Exercise description — From the records below, transcribe only the lines running from the one with "- Dynamic binding/Run-Time" through the one with "- If you're". Keep both of those end lines.

Data listing —
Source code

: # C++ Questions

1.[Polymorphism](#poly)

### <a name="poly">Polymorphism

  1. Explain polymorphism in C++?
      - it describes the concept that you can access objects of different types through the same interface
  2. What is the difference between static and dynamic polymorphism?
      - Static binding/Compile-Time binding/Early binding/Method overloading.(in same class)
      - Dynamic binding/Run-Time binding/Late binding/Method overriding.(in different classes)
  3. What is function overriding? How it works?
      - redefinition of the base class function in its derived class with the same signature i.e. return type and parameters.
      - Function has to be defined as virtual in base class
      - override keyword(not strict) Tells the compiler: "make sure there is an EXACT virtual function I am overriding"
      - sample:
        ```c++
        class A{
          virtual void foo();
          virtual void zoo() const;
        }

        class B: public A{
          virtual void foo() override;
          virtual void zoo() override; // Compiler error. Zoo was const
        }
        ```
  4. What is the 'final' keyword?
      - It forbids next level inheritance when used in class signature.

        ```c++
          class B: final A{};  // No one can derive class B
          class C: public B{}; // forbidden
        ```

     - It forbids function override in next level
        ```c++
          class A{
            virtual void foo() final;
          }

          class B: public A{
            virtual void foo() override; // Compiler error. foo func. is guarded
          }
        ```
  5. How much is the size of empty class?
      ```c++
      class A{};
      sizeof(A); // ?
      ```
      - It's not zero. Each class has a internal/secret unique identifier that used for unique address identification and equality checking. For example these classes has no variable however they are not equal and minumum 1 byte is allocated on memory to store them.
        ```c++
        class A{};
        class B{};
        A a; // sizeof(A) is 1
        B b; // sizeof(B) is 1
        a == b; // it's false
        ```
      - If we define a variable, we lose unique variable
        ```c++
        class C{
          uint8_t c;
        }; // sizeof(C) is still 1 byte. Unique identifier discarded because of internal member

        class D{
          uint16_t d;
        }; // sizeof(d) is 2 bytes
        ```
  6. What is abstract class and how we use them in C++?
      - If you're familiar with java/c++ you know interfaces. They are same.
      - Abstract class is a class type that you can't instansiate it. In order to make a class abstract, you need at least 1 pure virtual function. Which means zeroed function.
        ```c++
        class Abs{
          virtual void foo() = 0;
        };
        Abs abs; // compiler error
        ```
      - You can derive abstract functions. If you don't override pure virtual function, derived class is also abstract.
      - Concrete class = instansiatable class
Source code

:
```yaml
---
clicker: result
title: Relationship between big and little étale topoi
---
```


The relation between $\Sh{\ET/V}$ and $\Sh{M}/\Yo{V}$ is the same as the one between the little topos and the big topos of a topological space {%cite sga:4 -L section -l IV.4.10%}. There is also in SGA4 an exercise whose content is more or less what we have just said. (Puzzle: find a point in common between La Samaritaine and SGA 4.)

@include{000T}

Answer to this exercise —
      - Dynamic binding/Run-Time binding/Late binding/Method overriding.(in different classes)
  3. What is function overriding? How it works?
      - redefinition of the base class function in its derived class with the same signature i.e. return type and parameters.
      - Function has to be defined as virtual in base class
      - override keyword(not strict) Tells the compiler: "make sure there is an EXACT virtual function I am overriding"
      - sample:
        ```c++
        class A{
          virtual void foo();
          virtual void zoo() const;
        }

        class B: public A{
          virtual void foo() override;
          virtual void zoo() override; // Compiler error. Zoo was const
        }
        ```
  4. What is the 'final' keyword?
      - It forbids next level inheritance when used in class signature.

        ```c++
          class B: final A{};  // No one can derive class B
          class C: public B{}; // forbidden
        ```

     - It forbids function override in next level
        ```c++
          class A{
            virtual void foo() final;
          }

          class B: public A{
            virtual void foo() override; // Compiler error. foo func. is guarded
          }
        ```
  5. How much is the size of empty class?
      ```c++
      class A{};
      sizeof(A); // ?
      ```
      - It's not zero. Each class has a internal/secret unique identifier that used for unique address identification and equality checking. For example these classes has no variable however they are not equal and minumum 1 byte is allocated on memory to store them.
        ```c++
        class A{};
        class B{};
        A a; // sizeof(A) is 1
        B b; // sizeof(B) is 1
        a == b; // it's false
        ```
      - If we define a variable, we lose unique variable
        ```c++
        class C{
          uint8_t c;
        }; // sizeof(C) is still 1 byte. Unique identifier discarded because of internal member

        class D{
          uint16_t d;
        }; // sizeof(d) is 2 bytes
        ```
  6. What is abstract class and how we use them in C++?
      - If you're familiar with java/c++ you know interfaces. They are same.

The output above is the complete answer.